The Marquis’Intimate Diary

MONDAY, 25 SEPTEMBER, 2000, NEW ORLEANS, LA
Today we’re going to try something a little different because I can’t be arsed to write my current exhausted thoughts.

Today we go back five years…



MONDAY, 25 SEPTEMBER, 1995, SAN FRANCISCO, CA
Lunch at le Petit Café on Geary + 2nd. Waiter a long-haired boy with a wounded expression. Old man behind him, life dedicated to making sandwiches. He has become a sandwich.

Biting sour of a pickle mixing with vociferous perfume from “Satchka,” a woman with big hair sitting at the adjacent table. One of her two friends speaks to her in a mixture of Russian + English. “Blah, blah, blah, heart attack. Blah, blah, blah, blah, desperate measures, blah, blah. Blah, fifth time this week, blah, blah.” Every four minutes, the woman speaking and the 3rd woman get up and leave, are gone for a minute and a half, then return. Satchka sits upright + silent in the interim, eyes straight ahead. She is the one with offensive perfume.

Walking back to the office, it is sunny, warm for September. Sun feels healthy. A man is backing out of his driveway + waits for me to pass. His head is lolling out the window. I imagine him saying, “This is the Last Moment of Beauty,” and driving off to do something desperate and futile. Across the street, a week ago I see myself leaning against a wall under a window with many bars.
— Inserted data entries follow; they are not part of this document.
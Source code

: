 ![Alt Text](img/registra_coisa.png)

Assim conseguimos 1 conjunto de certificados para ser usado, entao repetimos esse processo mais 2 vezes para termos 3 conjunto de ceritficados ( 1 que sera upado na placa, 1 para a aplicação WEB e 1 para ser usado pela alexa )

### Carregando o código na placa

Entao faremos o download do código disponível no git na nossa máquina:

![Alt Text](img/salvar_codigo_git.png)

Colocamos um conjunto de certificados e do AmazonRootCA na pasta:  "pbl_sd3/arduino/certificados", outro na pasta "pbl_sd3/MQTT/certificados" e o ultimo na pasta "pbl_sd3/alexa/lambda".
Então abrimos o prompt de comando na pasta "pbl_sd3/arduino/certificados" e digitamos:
From the window comes the sounds of, one after another + in order, the Chopin Études. It is a piano, not a recording. I entertain the fantasy that someone is actually manually playing them, black-key-étude, et al, but I know that, should someone be talented enough to play them, they would be the sort never to deign to play them on a piano so out of tune. It is a player-piano.

I am 1/2 block away from the office when I begin to think I’ll never make it there. That I will crumple up on the sidewalk and die. Sounds are muted. Even the noise from Geary, 100 feet away is softened as through thick fabric. A bird chirp is louder than the 38 bus. Sun, warm. Delicate breeze. Everything is peaceful and lovely and I am dying. The Last Moment of Beauty.

And I don’t mind death. I slip into it like old shoes, like a warm bath, like a short nap with the promise to awake refreshed.

I am becoming sick again.

Terror … at first. But the sickness is also as familiar as old shoes. And the terror is numbed from the repetition. I know, more or less, what to expect this time. And I am tired, thinking about how it will be. It’s my broken home + I return to it again + again. Shards + presses + hot gusts of foetid air, but, dammit, it is my home and this sort of feels like a monstrous homecoming.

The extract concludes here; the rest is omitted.